> Problem to solve: Only the lines with "dropout" in the entries below belong in the answer; please copy them.

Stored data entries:
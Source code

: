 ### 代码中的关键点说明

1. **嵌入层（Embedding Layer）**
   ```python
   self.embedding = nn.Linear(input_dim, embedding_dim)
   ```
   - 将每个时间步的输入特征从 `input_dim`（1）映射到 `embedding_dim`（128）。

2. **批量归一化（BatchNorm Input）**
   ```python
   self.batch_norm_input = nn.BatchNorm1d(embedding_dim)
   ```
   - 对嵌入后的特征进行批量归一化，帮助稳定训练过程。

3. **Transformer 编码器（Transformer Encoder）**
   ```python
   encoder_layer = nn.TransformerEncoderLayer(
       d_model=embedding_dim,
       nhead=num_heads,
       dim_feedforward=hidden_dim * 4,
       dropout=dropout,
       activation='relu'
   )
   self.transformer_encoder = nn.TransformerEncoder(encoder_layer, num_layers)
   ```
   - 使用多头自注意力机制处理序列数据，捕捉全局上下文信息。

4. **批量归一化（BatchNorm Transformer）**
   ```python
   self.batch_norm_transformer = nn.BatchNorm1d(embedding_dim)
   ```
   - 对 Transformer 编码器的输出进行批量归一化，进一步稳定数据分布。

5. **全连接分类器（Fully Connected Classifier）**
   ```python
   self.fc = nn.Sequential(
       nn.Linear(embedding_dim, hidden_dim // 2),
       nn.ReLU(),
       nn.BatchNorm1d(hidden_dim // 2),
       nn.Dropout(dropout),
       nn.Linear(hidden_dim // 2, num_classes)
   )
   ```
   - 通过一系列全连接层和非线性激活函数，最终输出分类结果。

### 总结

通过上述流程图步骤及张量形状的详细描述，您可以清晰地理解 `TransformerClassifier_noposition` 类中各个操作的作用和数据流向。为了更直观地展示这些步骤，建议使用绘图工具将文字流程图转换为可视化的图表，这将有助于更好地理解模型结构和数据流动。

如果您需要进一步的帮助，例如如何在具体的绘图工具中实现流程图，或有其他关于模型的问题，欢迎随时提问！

> Solution for this exercise:
       dropout=dropout,
       nn.Dropout(dropout),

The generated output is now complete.